● **DATA TO EXAMINE**
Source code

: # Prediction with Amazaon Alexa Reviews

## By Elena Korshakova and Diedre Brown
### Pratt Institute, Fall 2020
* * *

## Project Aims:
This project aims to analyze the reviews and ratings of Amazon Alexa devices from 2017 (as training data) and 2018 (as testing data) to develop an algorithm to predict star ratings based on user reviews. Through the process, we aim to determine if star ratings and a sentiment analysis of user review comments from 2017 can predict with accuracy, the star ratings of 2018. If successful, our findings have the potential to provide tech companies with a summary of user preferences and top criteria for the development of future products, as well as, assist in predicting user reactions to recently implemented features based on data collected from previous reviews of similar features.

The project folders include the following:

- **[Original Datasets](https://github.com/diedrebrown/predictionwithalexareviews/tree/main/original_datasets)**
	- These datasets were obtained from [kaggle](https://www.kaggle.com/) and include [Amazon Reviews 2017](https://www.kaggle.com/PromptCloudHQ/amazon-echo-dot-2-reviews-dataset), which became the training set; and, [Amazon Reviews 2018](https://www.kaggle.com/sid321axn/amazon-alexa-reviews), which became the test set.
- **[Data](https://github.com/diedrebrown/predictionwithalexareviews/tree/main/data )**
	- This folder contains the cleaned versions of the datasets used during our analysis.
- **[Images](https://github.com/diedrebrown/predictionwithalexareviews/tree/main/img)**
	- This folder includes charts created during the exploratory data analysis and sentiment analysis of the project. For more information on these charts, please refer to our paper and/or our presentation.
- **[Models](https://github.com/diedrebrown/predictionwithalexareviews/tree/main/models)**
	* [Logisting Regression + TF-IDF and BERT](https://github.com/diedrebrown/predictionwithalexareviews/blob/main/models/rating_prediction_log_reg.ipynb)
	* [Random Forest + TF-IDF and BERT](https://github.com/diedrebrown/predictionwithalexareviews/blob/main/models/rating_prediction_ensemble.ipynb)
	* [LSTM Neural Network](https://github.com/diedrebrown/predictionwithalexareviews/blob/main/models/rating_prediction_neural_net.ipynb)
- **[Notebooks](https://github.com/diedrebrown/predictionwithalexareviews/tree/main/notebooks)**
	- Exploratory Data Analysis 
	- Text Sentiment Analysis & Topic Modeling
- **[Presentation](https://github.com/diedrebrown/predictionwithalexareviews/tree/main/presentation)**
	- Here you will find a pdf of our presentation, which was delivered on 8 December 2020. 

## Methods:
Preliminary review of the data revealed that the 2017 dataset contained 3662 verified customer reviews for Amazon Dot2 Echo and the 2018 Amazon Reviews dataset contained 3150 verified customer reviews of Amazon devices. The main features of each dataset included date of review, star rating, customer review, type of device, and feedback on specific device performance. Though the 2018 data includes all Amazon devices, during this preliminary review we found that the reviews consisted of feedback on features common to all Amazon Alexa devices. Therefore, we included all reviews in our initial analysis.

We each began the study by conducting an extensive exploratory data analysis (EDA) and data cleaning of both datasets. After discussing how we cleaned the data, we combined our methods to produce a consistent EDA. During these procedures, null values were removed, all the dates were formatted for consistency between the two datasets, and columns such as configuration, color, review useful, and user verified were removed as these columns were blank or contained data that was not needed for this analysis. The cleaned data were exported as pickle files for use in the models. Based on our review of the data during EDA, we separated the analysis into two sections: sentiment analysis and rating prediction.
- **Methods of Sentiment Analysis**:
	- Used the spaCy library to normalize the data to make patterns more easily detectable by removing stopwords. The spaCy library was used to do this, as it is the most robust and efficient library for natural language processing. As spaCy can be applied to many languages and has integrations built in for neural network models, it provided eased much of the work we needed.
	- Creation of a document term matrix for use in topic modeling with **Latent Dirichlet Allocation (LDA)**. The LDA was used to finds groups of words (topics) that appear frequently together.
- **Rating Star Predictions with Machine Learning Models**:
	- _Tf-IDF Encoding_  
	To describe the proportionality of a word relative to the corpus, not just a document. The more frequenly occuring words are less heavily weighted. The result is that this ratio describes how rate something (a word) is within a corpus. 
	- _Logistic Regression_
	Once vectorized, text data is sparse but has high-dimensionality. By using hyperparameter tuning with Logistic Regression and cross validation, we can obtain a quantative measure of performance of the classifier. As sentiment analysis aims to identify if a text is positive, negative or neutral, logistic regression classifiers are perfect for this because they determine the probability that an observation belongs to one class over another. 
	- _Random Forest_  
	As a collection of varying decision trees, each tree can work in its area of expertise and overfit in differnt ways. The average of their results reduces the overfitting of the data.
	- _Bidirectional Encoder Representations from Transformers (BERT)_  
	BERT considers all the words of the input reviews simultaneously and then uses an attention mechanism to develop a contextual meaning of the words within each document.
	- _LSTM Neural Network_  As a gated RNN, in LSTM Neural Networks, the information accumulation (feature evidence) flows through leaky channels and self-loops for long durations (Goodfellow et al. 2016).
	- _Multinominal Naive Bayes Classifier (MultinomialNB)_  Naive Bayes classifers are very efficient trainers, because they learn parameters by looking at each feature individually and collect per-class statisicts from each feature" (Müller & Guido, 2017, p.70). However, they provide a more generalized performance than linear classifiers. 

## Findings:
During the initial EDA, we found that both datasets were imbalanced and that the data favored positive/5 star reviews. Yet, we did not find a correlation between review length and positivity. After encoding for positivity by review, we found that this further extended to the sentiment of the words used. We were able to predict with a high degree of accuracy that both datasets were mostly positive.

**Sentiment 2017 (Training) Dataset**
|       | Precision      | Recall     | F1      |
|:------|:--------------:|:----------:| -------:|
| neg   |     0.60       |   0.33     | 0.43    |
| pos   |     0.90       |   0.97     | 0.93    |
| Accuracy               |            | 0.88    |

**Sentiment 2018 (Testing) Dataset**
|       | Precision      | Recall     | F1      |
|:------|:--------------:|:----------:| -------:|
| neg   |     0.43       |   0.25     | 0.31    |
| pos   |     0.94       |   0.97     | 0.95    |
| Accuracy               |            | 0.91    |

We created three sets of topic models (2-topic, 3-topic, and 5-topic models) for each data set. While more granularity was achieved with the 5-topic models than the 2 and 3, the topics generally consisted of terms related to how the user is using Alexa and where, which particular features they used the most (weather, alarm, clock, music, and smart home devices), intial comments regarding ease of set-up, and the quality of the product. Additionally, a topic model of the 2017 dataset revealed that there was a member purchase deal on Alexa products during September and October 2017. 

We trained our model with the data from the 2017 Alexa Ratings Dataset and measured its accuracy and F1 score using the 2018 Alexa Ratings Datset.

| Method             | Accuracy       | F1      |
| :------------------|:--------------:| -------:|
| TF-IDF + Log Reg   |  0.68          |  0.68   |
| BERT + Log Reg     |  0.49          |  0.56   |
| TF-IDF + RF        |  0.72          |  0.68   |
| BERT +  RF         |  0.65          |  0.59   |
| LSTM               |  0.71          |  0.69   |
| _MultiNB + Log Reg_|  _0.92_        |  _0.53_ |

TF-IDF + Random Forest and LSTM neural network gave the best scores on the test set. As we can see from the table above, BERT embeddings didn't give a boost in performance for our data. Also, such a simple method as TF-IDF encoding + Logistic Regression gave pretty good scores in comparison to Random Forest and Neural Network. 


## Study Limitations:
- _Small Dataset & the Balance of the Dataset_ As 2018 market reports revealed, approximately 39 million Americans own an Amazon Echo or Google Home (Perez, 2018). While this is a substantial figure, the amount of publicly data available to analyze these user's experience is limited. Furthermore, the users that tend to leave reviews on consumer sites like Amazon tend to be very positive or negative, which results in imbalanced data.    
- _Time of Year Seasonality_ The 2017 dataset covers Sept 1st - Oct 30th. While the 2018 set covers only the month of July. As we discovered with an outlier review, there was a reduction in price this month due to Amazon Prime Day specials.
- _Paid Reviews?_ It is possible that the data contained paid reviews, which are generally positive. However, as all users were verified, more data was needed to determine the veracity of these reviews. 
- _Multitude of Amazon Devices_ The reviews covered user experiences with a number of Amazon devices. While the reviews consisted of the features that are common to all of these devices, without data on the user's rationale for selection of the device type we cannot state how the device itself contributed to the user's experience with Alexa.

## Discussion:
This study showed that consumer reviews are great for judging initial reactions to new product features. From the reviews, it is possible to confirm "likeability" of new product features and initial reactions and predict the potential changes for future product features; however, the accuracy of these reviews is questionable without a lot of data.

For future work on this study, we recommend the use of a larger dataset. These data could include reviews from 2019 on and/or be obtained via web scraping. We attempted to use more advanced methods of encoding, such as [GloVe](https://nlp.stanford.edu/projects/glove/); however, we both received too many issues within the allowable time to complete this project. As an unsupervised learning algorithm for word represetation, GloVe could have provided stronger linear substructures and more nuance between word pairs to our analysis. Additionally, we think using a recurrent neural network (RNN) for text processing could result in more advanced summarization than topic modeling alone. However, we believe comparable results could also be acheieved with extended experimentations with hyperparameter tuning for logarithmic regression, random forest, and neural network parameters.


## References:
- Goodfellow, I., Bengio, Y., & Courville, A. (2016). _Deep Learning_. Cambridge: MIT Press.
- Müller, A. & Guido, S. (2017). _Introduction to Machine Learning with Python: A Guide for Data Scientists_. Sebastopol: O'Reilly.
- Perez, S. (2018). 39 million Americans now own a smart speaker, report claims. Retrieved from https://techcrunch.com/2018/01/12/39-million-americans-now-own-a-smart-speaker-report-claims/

● **WHAT IS REQUIRED**
Find the string "Guido" in the entries above. Copy each line where it occurs.

● **EXERCISE OUTPUT**
	- _Multinominal Naive Bayes Classifier (MultinomialNB)_  Naive Bayes classifers are very efficient trainers, because they learn parameters by looking at each feature individually and collect per-class statisicts from each feature" (Müller & Guido, 2017, p.70). However, they provide a more generalized performance than linear classifiers. 
- Müller, A. & Guido, S. (2017). _Introduction to Machine Learning with Python: A Guide for Data Scientists_. Sebastopol: O'Reilly.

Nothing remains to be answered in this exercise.